### HOW TO COMPLETE THIS TASK
Set every entry down again exactly, excluding any pictures.

### RECORDS TO PROCESS
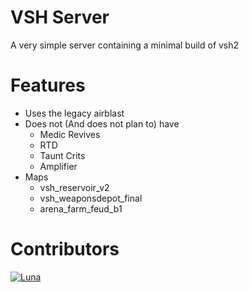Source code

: # VSH Server

A very simple server containing a minimal build of vsh2

# Features

* Uses the legacy airblast
* Does not (And does not plan to) have
  * Medic Revives
  * RTD
  * Taunt Crits
  * Amplifier
* Maps
  * vsh_reservoir_v2
  * vsh_weaponsdepot_final
  * arena_farm_feud_b1

# Contributors

[![Luna](https://avatars.githubusercontent.com/u/87616614?s=96&v=4)](https://github.com/InLieuOfLuna)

### RESULT
Source code

: # VSH Server

A very simple server containing a minimal build of vsh2

# Features

* Uses the legacy airblast
* Does not (And does not plan to) have
  * Medic Revives
  * RTD
  * Taunt Crits
  * Amplifier
* Maps
  * vsh_reservoir_v2
  * vsh_weaponsdepot_final
  * arena_farm_feud_b1

# Contributors

[![Luna](https://avatars.githubusercontent.com/u/87616614?s=96&v=4)](https://github.com/InLieuOfLuna)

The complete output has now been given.